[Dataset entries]
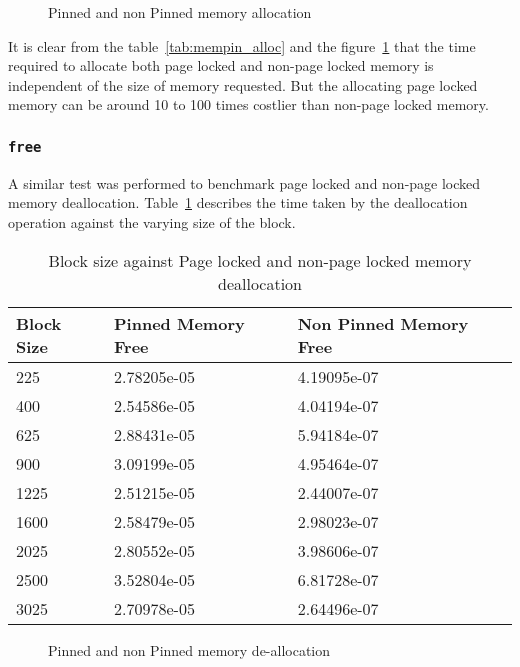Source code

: \begin{figure}[h]
  
  \caption{Pinned and non Pinned memory allocation}
  \label{fig:mempin_alloc}
\end{figure}

It is clear from the table~\ref{tab:mempin_alloc} and the figure~\ref{fig:mempin_alloc}
that the time required to allocate both page locked and non-page locked memory
is independent of the size of memory requested. But the allocating page locked
memory can be around 10 to 100 times costlier than non-page locked memory.

\subsubsection{\texttt{free}}
A similar test was performed to benchmark page locked and non-page locked memory
deallocation. Table~\ref{tab:mempin_free} describes the time taken by the deallocation
operation against the varying size of the block.

\begin{table}[h]
  \centering
  \begin{tabular}{l | l | l}
    \hline
    Block Size & Pinned Memory Free & Non Pinned Memory Free \\
    \hline
    225        & 2.78205e-05        & 4.19095e-07            \\
    400        & 2.54586e-05        & 4.04194e-07            \\
    625        & 2.88431e-05        & 5.94184e-07            \\
    900        & 3.09199e-05        & 4.95464e-07            \\
    1225       & 2.51215e-05        & 2.44007e-07            \\
    1600       & 2.58479e-05        & 2.98023e-07            \\
    2025       & 2.80552e-05        & 3.98606e-07            \\
    2500       & 3.52804e-05        & 6.81728e-07            \\
    3025       & 2.70978e-05        & 2.64496e-07            \\
    \hline
  \end{tabular}
  \caption{Block size against Page locked and non-page locked memory deallocation}
  \label{tab:mempin_free}
\end{table}

\begin{figure}[h]
  
  \caption{Pinned and non Pinned memory de-allocation}
  \label{fig:mempin_free}
\end{figure}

Directions: Across the data, pull every line containing the string "deallocation".

Task result:
deallocation. Table~\ref{tab:mempin_free} describes the time taken by the deallocation
  \caption{Block size against Page locked and non-page locked memory deallocation}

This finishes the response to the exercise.